Fed-Cup-Team zwischen Euphorie und Konzentration

Kerbers Australian-Open-Sieg soll deutsche Auswahl beflügeln

Leipzig. Zu Beginn der Woche geriet Andrea Petkovic erstmals ins Schleudern. Rennfahrer John Black war in seinem Porsche 911 GT3 ein wenig zu euphorisch in die Kurve gerast und hatte sich verbremst. Beifahrerin Petkovic, die angespannter wirkte, als sie zugeben wollte, kam mit einem leichten Schrecken davon.

Den richtigen Bremspunkt zu finden, ohne dabei den Schub nach Angelique Kerbers Grand-Slam-Triumph zu drosseln - darauf kommt es für Petkovic und Co. in den kommenden Tagen an. Am Wochenende wartet in Leipzig das Fed-Cup-Duell gegen die Schweiz, ein ebenbürtiger Gegner inmitten des Kerber-Booms.

Bundestrainerin Barbara Rittner spürt das Risiko. Auch wenn sie selbst liebend gern „mit Angie feiern und drei Tage den Erfolg genießen“ würde, warnt sie: „Es ist eine Gratwanderung. Keine Minute im Match wird einfach werden.“ Auf dem Papier ist die Schweiz sogar leicht favorisiert. Belinda Bencic (WTA-Nr. 11) und Timea Bacsinszky (Nr. 15) sind hinter der neuen Weltranglistenzweiten Kerber die bestplatzierten Spielerinnen der Begegnung. Martina Hingis gewann in Melbourne ihren zwölften Majortitel im Doppel und hat viel Selbstvertrauen.
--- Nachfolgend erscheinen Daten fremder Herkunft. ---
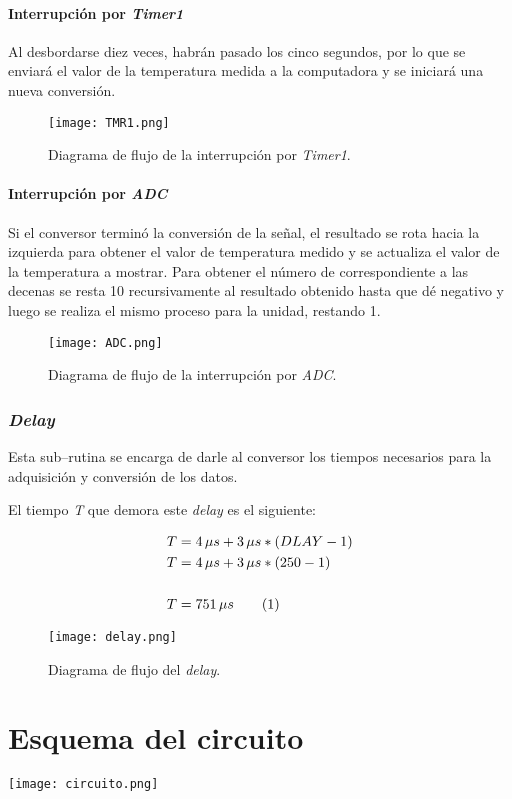 \documentclass[12pt,a4paper]{article}
\newcommand\numberthis{\addtocounter{equation}{1}\tag{\theequation}}
\begin{document}
	\newpage
	\paragraph{Interrupción por \emph{Timer1}} Al desbordarse diez veces, habrán pasado los cinco segundos, por lo que se enviará el valor de la temperatura medida a la computadora y se iniciará una nueva conversión.
	
	\begin{figure}[H]
	\texttt{[image: TMR1.png]}
	\centering
	\caption{Diagrama de flujo de la interrupción por \emph{Timer1}.}
	\label{TM1}
	\end{figure}
	
	\paragraph{Interrupción por \emph{ADC}} Si el conversor terminó la conversión de la señal, el resultado se rota hacia la izquierda para obtener el valor de temperatura medido y se actualiza el valor de la temperatura a mostrar. Para obtener el número de correspondiente a las decenas se resta 10 recursivamente al resultado obtenido hasta que dé negativo y luego se realiza el mismo proceso para la unidad, restando 1.
	
	\begin{figure}[H]
	\texttt{[image: ADC.png]}
	\centering
	\caption{Diagrama de flujo de la interrupción por \emph{ADC}.}
	\label{ADC}
	\end{figure}
	
	\subsubsection{\emph{Delay}}
	Esta sub--rutina se encarga de darle al conversor los tiempos necesarios para la adquisición y conversión de los datos.
	
	El tiempo \emph{T} que demora este \emph{delay} es el siguiente:
	
	\begin{align*}
	T &= 4\, \mu s + 3\,\mu s * (DLAY - 1)\\
	T &= 4\, \mu s + 3\,\mu s * (250 - 1)\\
	\\T &= 751\, \mu s \numberthis
	\end{align*}
	
	\begin{figure}[H]
	\texttt{[image: delay.png]}
	\centering
	\caption{Diagrama de flujo del \emph{delay}.}
	\end{figure}

\newpage
\section{Esquema del circuito}
\centering
\texttt{[image: circuito.png]}
	
\end{document}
Die Schweiz ist in Leipzig leicht favorisiert

Zudem steht ein Fragezeichen hinter Kerbers Verfassung, die Kielerin wurde nach den Feier- und Reisestrapazen am Dienstagabend von ihren Teamkolleginnen im Mannschaftshotel erwartet. „Natürlich ist das Team gestärkt, wenn eine Grand-Slam-Siegerin dabei ist“, sagte Rittner: „Aber weder Angie noch ich wissen, wie sie den Jetlag und den Rummel wegsteckt.“

Im Alleingang kann Kerber die Erstrundenpartie nicht entscheiden, das weiß Rittner. „Natürlich muss ich mich jetzt besonders den anderen Spielerinnen widmen, damit die nicht das Gefühl bekommen: Nur noch Angie ist wichtig, und wir sind unter ,Ferner liefen’“, erklärte Rittner. Am Wochenende komme es auf jede einzelne Spielerin an: „Ich muss jeder Selbstvertrauen vermitteln.“

Vor allem Andrea Petkovic braucht das Zutrauen in ihre eigene Stärke. Die nominelle Nummer zwei war bei den Australian Open überraschend in der ersten Runde aus dem Turnier geflogen, beim PR-Termin an der Werkstrecke des Teamsponsors gab sie sich dennoch betont zuversichtlich. „Die Freude und der Spaß sind wieder da. Das ist eine unheimliche Motivation für mich. Ich glaube an einen Schub durch den Fed Cup und an mich, weil ich gut spiele“, sagte Petkovic, deren Einsatz allerdings längst noch nicht feststeht. Annika Beck will sich mit der Rolle als Ersatzspielerin nicht zufrieden geben. „Die Trainingswoche wird entscheiden, wer bereit für die Einzel ist“, sagte Beck.